==== EXCERPTED RECORDS ====
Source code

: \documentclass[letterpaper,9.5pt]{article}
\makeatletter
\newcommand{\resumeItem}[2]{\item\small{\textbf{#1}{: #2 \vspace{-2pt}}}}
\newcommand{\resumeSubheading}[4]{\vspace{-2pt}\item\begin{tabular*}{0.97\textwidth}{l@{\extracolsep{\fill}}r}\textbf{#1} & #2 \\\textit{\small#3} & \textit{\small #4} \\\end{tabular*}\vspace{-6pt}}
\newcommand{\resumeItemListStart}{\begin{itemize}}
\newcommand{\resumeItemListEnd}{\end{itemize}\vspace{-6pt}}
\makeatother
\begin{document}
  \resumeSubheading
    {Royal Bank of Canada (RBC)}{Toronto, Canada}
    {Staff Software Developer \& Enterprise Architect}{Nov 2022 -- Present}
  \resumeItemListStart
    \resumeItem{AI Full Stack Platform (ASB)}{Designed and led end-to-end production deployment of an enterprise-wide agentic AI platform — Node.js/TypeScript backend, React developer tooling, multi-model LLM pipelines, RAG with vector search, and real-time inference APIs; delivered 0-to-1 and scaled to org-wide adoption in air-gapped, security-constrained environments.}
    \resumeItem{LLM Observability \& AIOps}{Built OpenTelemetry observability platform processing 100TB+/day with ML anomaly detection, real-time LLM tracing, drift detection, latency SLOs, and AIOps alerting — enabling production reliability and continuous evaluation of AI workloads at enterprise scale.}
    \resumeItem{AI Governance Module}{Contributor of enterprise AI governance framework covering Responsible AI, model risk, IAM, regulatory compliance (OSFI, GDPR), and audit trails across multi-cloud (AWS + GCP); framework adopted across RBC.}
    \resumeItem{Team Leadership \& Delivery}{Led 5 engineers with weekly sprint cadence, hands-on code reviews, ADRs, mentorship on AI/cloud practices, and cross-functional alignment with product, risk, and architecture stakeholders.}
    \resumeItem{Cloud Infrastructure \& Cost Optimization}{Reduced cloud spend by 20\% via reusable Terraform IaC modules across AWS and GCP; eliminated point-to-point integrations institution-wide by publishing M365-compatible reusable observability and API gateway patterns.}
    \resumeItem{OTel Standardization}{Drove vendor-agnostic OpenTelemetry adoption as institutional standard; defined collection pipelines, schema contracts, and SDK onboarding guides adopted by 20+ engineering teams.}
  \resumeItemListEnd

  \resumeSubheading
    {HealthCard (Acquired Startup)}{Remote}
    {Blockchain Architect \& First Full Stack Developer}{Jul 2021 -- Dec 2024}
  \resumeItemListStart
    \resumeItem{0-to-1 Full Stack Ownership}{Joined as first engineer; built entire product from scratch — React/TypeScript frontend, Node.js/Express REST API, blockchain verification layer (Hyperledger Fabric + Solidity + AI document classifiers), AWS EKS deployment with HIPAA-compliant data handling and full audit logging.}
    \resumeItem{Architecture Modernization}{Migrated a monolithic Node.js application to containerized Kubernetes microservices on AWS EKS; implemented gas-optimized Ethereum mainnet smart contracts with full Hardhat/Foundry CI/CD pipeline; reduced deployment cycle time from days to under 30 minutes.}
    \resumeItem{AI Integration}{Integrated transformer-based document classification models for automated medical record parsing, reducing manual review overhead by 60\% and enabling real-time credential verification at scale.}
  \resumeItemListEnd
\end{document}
====
ASSIGNMENT
Would you write out the whole listing word for word?

EXERCISE RESPONSE
Source code

: \documentclass[letterpaper,9.5pt]{article}
\makeatletter
\newcommand{\resumeItem}[2]{\item\small{\textbf{#1}{: #2 \vspace{-2pt}}}}
\newcommand{\resumeSubheading}[4]{\vspace{-2pt}\item\begin{tabular*}{0.97\textwidth}{l@{\extracolsep{\fill}}r}\textbf{#1} & #2 \\\textit{\small#3} & \textit{\small #4} \\\end{tabular*}\vspace{-6pt}}
\newcommand{\resumeItemListStart}{\begin{itemize}}
\newcommand{\resumeItemListEnd}{\end{itemize}\vspace{-6pt}}
\makeatother
\begin{document}
  \resumeSubheading
    {Royal Bank of Canada (RBC)}{Toronto, Canada}
    {Staff Software Developer \& Enterprise Architect}{Nov 2022 -- Present}
  \resumeItemListStart
    \resumeItem{AI Full Stack Platform (ASB)}{Designed and led end-to-end production deployment of an enterprise-wide agentic AI platform — Node.js/TypeScript backend, React developer tooling, multi-model LLM pipelines, RAG with vector search, and real-time inference APIs; delivered 0-to-1 and scaled to org-wide adoption in air-gapped, security-constrained environments.}
    \resumeItem{LLM Observability \& AIOps}{Built OpenTelemetry observability platform processing 100TB+/day with ML anomaly detection, real-time LLM tracing, drift detection, latency SLOs, and AIOps alerting — enabling production reliability and continuous evaluation of AI workloads at enterprise scale.}
    \resumeItem{AI Governance Module}{Contributor of enterprise AI governance framework covering Responsible AI, model risk, IAM, regulatory compliance (OSFI, GDPR), and audit trails across multi-cloud (AWS + GCP); framework adopted across RBC.}
    \resumeItem{Team Leadership \& Delivery}{Led 5 engineers with weekly sprint cadence, hands-on code reviews, ADRs, mentorship on AI/cloud practices, and cross-functional alignment with product, risk, and architecture stakeholders.}
    \resumeItem{Cloud Infrastructure \& Cost Optimization}{Reduced cloud spend by 20\% via reusable Terraform IaC modules across AWS and GCP; eliminated point-to-point integrations institution-wide by publishing M365-compatible reusable observability and API gateway patterns.}
    \resumeItem{OTel Standardization}{Drove vendor-agnostic OpenTelemetry adoption as institutional standard; defined collection pipelines, schema contracts, and SDK onboarding guides adopted by 20+ engineering teams.}
  \resumeItemListEnd

  \resumeSubheading
    {HealthCard (Acquired Startup)}{Remote}
    {Blockchain Architect \& First Full Stack Developer}{Jul 2021 -- Dec 2024}
  \resumeItemListStart
    \resumeItem{0-to-1 Full Stack Ownership}{Joined as first engineer; built entire product from scratch — React/TypeScript frontend, Node.js/Express REST API, blockchain verification layer (Hyperledger Fabric + Solidity + AI document classifiers), AWS EKS deployment with HIPAA-compliant data handling and full audit logging.}
    \resumeItem{Architecture Modernization}{Migrated a monolithic Node.js application to containerized Kubernetes microservices on AWS EKS; implemented gas-optimized Ethereum mainnet smart contracts with full Hardhat/Foundry CI/CD pipeline; reduced deployment cycle time from days to under 30 minutes.}
    \resumeItem{AI Integration}{Integrated transformer-based document classification models for automated medical record parsing, reducing manual review overhead by 60\% and enabling real-time credential verification at scale.}
  \resumeItemListEnd
\end{document}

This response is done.